Skip to content

AyushPramanik/MLH-Production-Engineering

Repository files navigation

MLH PE Hackathon — URL Shortener + Observability Platform

A production-grade URL shortener with full observability: structured logging, Prometheus metrics, Grafana dashboards, Redis caching, and email alerting.
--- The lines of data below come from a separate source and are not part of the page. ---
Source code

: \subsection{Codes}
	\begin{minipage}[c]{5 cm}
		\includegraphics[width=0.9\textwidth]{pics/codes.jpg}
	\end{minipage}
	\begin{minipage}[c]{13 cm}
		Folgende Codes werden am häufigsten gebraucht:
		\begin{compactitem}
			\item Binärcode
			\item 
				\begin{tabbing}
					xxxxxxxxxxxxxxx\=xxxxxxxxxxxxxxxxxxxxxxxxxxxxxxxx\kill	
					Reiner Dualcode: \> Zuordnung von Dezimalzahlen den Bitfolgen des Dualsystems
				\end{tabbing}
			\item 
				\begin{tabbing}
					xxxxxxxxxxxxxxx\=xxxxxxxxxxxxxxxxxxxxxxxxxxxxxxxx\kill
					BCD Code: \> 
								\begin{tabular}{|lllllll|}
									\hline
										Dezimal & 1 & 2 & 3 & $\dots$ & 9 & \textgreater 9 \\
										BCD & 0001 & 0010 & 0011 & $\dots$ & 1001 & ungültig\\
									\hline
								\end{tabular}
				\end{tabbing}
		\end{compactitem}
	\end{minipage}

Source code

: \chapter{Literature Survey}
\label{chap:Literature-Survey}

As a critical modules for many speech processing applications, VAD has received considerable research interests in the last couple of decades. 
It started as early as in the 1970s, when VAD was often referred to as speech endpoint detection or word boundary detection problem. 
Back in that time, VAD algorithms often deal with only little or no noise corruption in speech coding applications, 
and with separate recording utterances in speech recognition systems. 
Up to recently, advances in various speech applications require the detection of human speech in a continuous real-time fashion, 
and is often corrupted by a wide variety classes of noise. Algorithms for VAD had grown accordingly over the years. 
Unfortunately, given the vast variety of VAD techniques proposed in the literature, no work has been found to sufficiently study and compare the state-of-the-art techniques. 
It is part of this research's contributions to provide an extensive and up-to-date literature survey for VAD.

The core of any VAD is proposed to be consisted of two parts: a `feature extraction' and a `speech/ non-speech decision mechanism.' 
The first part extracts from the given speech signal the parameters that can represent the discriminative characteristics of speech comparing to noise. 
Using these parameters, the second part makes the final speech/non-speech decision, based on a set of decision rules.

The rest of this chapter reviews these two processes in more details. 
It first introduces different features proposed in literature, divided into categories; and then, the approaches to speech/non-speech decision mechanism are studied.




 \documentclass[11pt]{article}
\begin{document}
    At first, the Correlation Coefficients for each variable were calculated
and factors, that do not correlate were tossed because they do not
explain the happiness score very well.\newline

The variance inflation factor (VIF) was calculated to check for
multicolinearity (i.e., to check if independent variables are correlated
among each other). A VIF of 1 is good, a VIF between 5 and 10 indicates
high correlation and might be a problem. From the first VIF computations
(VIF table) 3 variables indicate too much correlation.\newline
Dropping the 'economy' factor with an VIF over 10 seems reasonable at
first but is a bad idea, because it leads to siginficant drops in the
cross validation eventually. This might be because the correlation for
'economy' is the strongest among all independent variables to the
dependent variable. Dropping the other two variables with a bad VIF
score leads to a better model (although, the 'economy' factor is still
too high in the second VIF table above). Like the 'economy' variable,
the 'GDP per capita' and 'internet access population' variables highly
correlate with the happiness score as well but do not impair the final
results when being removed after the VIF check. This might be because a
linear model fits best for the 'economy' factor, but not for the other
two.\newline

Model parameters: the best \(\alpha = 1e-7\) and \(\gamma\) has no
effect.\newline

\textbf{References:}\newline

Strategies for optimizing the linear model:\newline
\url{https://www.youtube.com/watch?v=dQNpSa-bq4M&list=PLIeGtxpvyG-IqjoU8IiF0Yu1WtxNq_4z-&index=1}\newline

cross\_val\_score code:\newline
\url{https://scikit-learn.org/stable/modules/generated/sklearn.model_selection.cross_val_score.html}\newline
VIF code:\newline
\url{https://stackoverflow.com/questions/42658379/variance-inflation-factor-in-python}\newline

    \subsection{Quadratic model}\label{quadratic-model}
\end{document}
Stack: Flask · Peewee ORM · PostgreSQL 16 · Redis 7 · Prometheus · Grafana · Docker Compose


Architecture

                        ┌─────────────────────────────────────────┐
                        │            Docker Compose Network        │
                        │                                         │
  Browser / Client ─────┤──► web (Flask :5000) ──► db (Postgres) │
       :5001             │         │    │                         │
                        │         │    └──────► redis (:6379)    │
  Grafana :3000 ◄───────┤         │                              │
                        │         ▼                               │
  Prometheus :9090 ◄────┤──► /prometheus  (metrics scrape)       │
                        │                                         │
                        └─────────────────────────────────────────┘

  Request flow:
  Client → Flask before_request (timing start, DB connect)
         → Route handler (cache check → DB query → cache write)
         → Flask after_request (record metrics, log JSON)
         → Response

Prerequisites

  • Docker Desktop (includes Docker Compose) — install
  • uv (for local development without Docker):
    # macOS / Linux
    curl -LsSf https://astral.sh/uv/install.sh | sh

Quick Start (Docker — recommended)

# 1. Clone the repo
git clone <repo-url> && cd mlh-pe-hackathon

# 2. Start everything (app + DB + Redis + Prometheus + Grafana)
docker compose up -d

# 3. Wait ~15 seconds for services to be healthy, then verify
curl http://localhost:5001/health
# → {"status": "ok", "hostname": "..."}

# 4. (Optional) Seed with sample data
docker compose exec web uv run python seed/seed.py

# 5. Open the monitoring dashboard
open http://localhost:5001/dashboard   # built-in live dashboard
open http://localhost:3000             # Grafana (admin / admin)
open http://localhost:9090             # Prometheus

That's it — the entire stack runs with one command.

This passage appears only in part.